Captain Prien (Dieter Eppler) commandeers the sub that's heading for
BRitain, and against all odds, the campaign is not only a success, Prien's
sub even manages to make a clean getaway.
At home, Prien has become a celebrated hero. Only Kille, Prien's friend
from school who has in the meantime become a priest, can't join into the
party, because he knows the other side of (Nazi) Germany, where people are
sent to concentration camps and or killed just because they are Jews or troublemakers.
Kille even hides 11 Jews himself, and he asks Prien to help him, help
those people. Prien refuses, because he claims to be a soldier first,
politics don't interest him.
Back at sea, among the boats Prien and his crew sink is a ship full of
refugees. Prien's crew saves a couple of them, but when they learn they
are on a German ship, they jump back into the water, as even death
is better than back to the concentration camp. After this, Prien and his
whole crew begin thinking ...
Back on land, Prien's wife (Sabine Sesselmann) urges him to give up his
dangerous job, urges him to stay with her for good, and he is even asked
by the Navy to give up his command and train new submrine captains ... but
still, Prien is a soldier first, and he decides to stay with his crew.

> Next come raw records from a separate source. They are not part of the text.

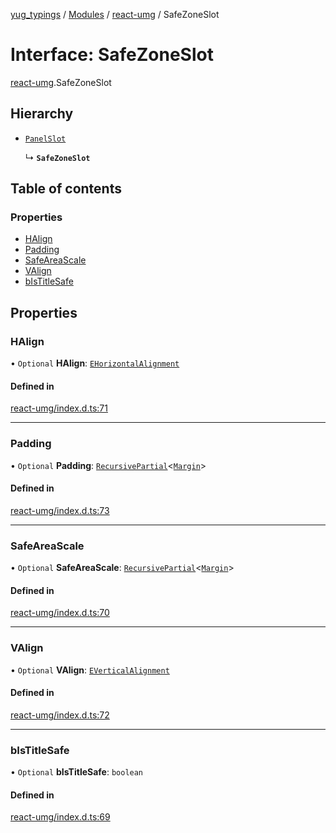 [yug_typings](../README.md) / [Modules](../modules.md) / [react-umg](../modules/react_umg.md) / SafeZoneSlot

# Interface: SafeZoneSlot

[react-umg](../modules/react_umg.md).SafeZoneSlot

## Hierarchy

- [`PanelSlot`](react_umg.PanelSlot.md)

  ↳ **`SafeZoneSlot`**

## Table of contents

### Properties

- [HAlign](react_umg.SafeZoneSlot.md#halign)
- [Padding](react_umg.SafeZoneSlot.md#padding)
- [SafeAreaScale](react_umg.SafeZoneSlot.md#safeareascale)
- [VAlign](react_umg.SafeZoneSlot.md#valign)
- [bIsTitleSafe](react_umg.SafeZoneSlot.md#bistitlesafe)

## Properties

### HAlign

• `Optional` **HAlign**: [`EHorizontalAlignment`](../enums/ue_ue.EHorizontalAlignment.md)

#### Defined in

[react-umg/index.d.ts:71](https://github.com/YugMetaverse/yug_typings/blob/25cad34/react-umg/index.d.ts#L71)

___

### Padding

• `Optional` **Padding**: [`RecursivePartial`](../modules/react_umg.md#recursivepartial)<[`Margin`](../classes/ue_ue.Margin.md)\>

#### Defined in

[react-umg/index.d.ts:73](https://github.com/YugMetaverse/yug_typings/blob/25cad34/react-umg/index.d.ts#L73)

___

### SafeAreaScale

• `Optional` **SafeAreaScale**: [`RecursivePartial`](../modules/react_umg.md#recursivepartial)<[`Margin`](../classes/ue_ue.Margin.md)\>

#### Defined in

[react-umg/index.d.ts:70](https://github.com/YugMetaverse/yug_typings/blob/25cad34/react-umg/index.d.ts#L70)

___

### VAlign

• `Optional` **VAlign**: [`EVerticalAlignment`](../enums/ue_ue.EVerticalAlignment.md)

#### Defined in

[react-umg/index.d.ts:72](https://github.com/YugMetaverse/yug_typings/blob/25cad34/react-umg/index.d.ts#L72)

___

### bIsTitleSafe

• `Optional` **bIsTitleSafe**: `boolean`

#### Defined in

[react-umg/index.d.ts:69](https://github.com/YugMetaverse/yug_typings/blob/25cad34/react-umg/index.d.ts#L69)

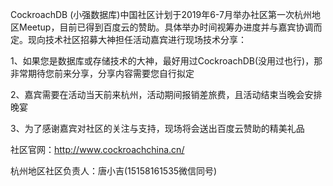 CockroachDB (小强数据库)中国社区计划于2019年6-7月举办社区第一次杭州地区Meetup，目前已得到百度云的赞助。具体举办时间视筹办进度并与嘉宾协调而定。现向技术社区招募大神担任活动嘉宾进行现场技术分享：

1、如果您是数据库或存储技术的大神，最好用过CockroachDB(没用过也行)，那非常期待您前来分享，分享内容需要您自行拟定

2、嘉宾需要在活动当天前来杭州，活动期间报销差旅费，且活动结束当晚会安排晚宴

3、为了感谢嘉宾对社区的关注与支持，现场将会送出百度云赞助的精美礼品



社区官网：http://www.cockroachchina.cn/

杭州地区社区负责人：唐小吉(15158161535微信同号)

Then he learns that Kille has been imprisoned and is about to be
executed. Now he uses his position, his fame within the Reich, to
at least have the execution postponed, but behind the courtains, the SS
already starts a file on him ...
Back at sea, Prien's sub is torpedoed but good, and only he and the
ship cook (Harald Juhnke) survived the ordeal and are saved by the British
sub that has sunk them ... then though another German sub - ironically
commandeered by Birkeneck (Joachim Fuchsberger), Prien's former first mate
and best friend - shows up and torpedoes the British sub, effectively
sinking it. But when Birkeneck finds Prien's captain hat (all that's left
of him) among the debris of the British vessel, tears start filling up his
eyes, and he is detracted long enough to let British bomber planed bomb
his submarine, too, to kingdom come.
Not without its lengths or without clichés, this is actually a very
interesting and self-reflexive World War II-movie that doesn't
automatically go only for cheap answers but has second thoughts about its
characters - mostly German soldiers, but soldiers first, Germans only
second or third - and the moral dilemmas they are in, up to the point
where the lead character purposely turns the other way when his friend,
the priest, asks for his help. And director Harald Reinl manages to turn
this very downbeat concept into an exciting (anti-)war movie nevertheless,
easily overcoming the budgetary contraints as if he had never filmed
anything else but war movies - even though this one and Die Grünen Teufel von Monte Cassino
where his first two entries into that genre after filming Heimat
films (very cheesy conservative rural ddramas) for years.
Granted, U47 Kapitänleutnant Prien might not be the best anti
war movie ever, but it's definitely worth a look.